## Problem description
Output should begin at the line holding "##### Chores" and end at the last line of the entries; print those lines verbatim and no others.

## Supplied material
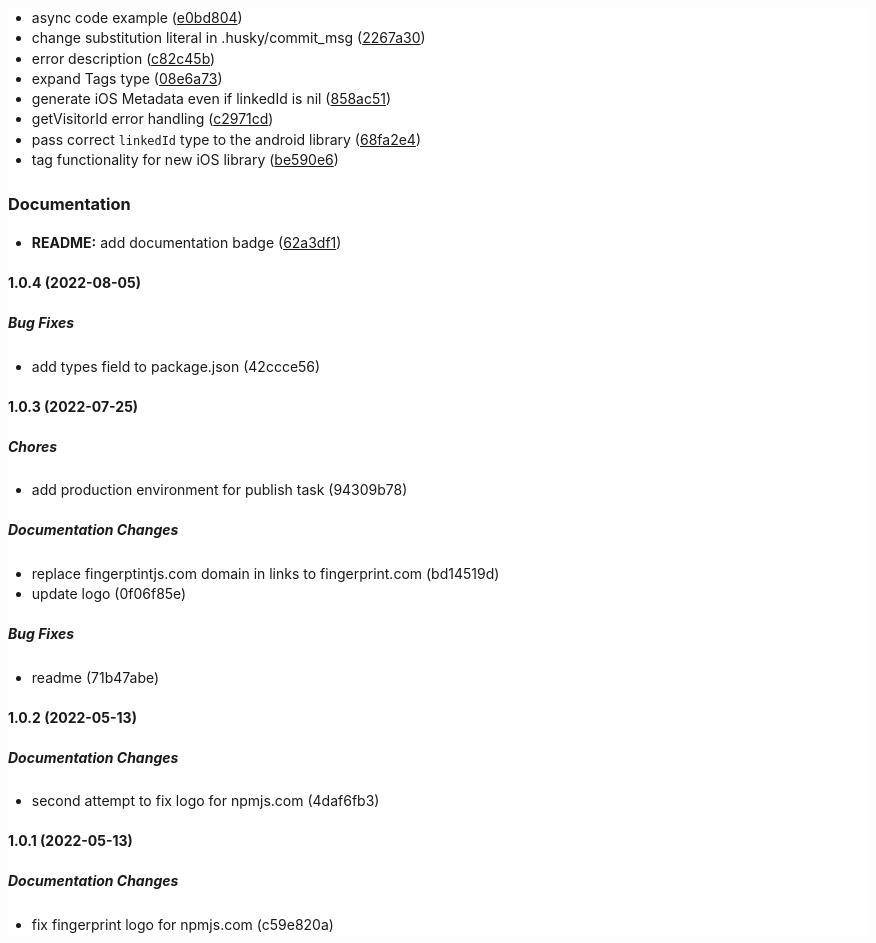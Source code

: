 * async code example ([e0bd804](https://github.com/fingerprintjs/fingerprintjs-pro-react-native/commit/e0bd804190524995c4960a13663d3992ae83a3e3))
* change substitution literal in .husky/commit_msg ([2267a30](https://github.com/fingerprintjs/fingerprintjs-pro-react-native/commit/2267a302a22e1d0426316f05b53993527652b5af))
* error description ([c82c45b](https://github.com/fingerprintjs/fingerprintjs-pro-react-native/commit/c82c45bfd8f9f09d7b0d3902f0b41970199b9053))
* expand Tags type ([08e6a73](https://github.com/fingerprintjs/fingerprintjs-pro-react-native/commit/08e6a73ec91c20f9a01560b9d6eb2856330da171))
* generate iOS Metadata even if linkedId is nil ([858ac51](https://github.com/fingerprintjs/fingerprintjs-pro-react-native/commit/858ac5171bd95b7c88abfddd08528a244c9b38af))
* getVisitorId error handling ([c2971cd](https://github.com/fingerprintjs/fingerprintjs-pro-react-native/commit/c2971cd1e55d92e0a200d09eb73370dc18b09e17))
* pass correct `linkedId` type to the android library ([68fa2e4](https://github.com/fingerprintjs/fingerprintjs-pro-react-native/commit/68fa2e405f924738d255de58d43fe9fd36aab696))
* tag functionality for new iOS library ([be590e6](https://github.com/fingerprintjs/fingerprintjs-pro-react-native/commit/be590e6a4e944f00327b3484fdc6348dd2743355))


### Documentation

* **README:** add documentation badge ([62a3df1](https://github.com/fingerprintjs/fingerprintjs-pro-react-native/commit/62a3df1a4e9f560dad4c666198ea7492b022ecff))

#### 1.0.4 (2022-08-05)

##### Bug Fixes

*  add types field to package.json (42ccce56)

#### 1.0.3 (2022-07-25)

##### Chores

*  add production environment for publish task (94309b78)

##### Documentation Changes

*  replace fingerptintjs.com domain in links to fingerprint.com (bd14519d)
*  update logo (0f06f85e)

##### Bug Fixes

*  readme (71b47abe)

#### 1.0.2 (2022-05-13)

##### Documentation Changes

*  second attempt to fix logo for npmjs.com (4daf6fb3)

#### 1.0.1 (2022-05-13)

##### Documentation Changes

*  fix fingerprint logo for npmjs.com (c59e820a)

## Reply to the exercise
##### Chores

*  add production environment for publish task (94309b78)

##### Documentation Changes

*  replace fingerptintjs.com domain in links to fingerprint.com (bd14519d)
*  update logo (0f06f85e)

##### Bug Fixes

*  readme (71b47abe)

#### 1.0.2 (2022-05-13)

##### Documentation Changes

*  second attempt to fix logo for npmjs.com (4daf6fb3)

#### 1.0.1 (2022-05-13)

##### Documentation Changes

*  fix fingerprint logo for npmjs.com (c59e820a)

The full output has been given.